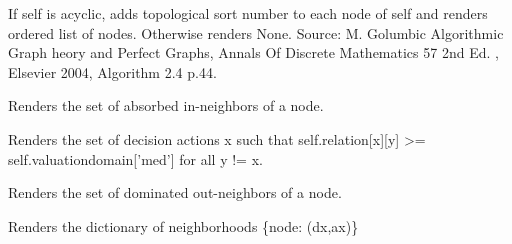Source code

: \documentclass[letterpaper,10pt,english]{sphinxmanual}
\begin{document}
\begin{fulllineitems}
\begin{fulllineitems}
\end{fulllineitems}


\begin{fulllineitems}
\label{techDoc:digraphs.Digraph.topologicalSort}
If self is acyclic, adds topological sort number to each node of self
and renders ordered list of nodes. Otherwise renders None.
Source: M. Golumbic Algorithmic Graph heory and Perfect Graphs,
Annals Of Discrete Mathematics 57 2nd Ed. , Elsevier 2004, Algorithm 2.4 p.44.

\end{fulllineitems}


\begin{fulllineitems}
\label{techDoc:digraphs.Digraph.weakAneighbors}
Renders the set of absorbed in-neighbors of a node.

\end{fulllineitems}


\begin{fulllineitems}
\label{techDoc:digraphs.Digraph.weakCondorcetWinners}
Renders the set of decision actions x such that
self.relation{[}x{]}{[}y{]} \textgreater{}= self.valuationdomain{[}'med'{]}
for all y != x.

\end{fulllineitems}


\begin{fulllineitems}
\label{techDoc:digraphs.Digraph.weakDneighbors}
Renders the set of dominated out-neighbors of a node.

\end{fulllineitems}


\begin{fulllineitems}
\label{techDoc:digraphs.Digraph.weakGammaSets}
Renders the dictionary of neighborhoods \{node: (dx,ax)\}


\end{fulllineitems}
\end{fulllineitems}
\end{document}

» **EXERCISE REQUIREMENTS**: Show every line of the data in which the word "self" appears.

» **SOLVED PROBLEM**:
If self is acyclic, adds topological sort number to each node of self
self.relation{[}x{]}{[}y{]} \textgreater{}= self.valuationdomain{[}'med'{]}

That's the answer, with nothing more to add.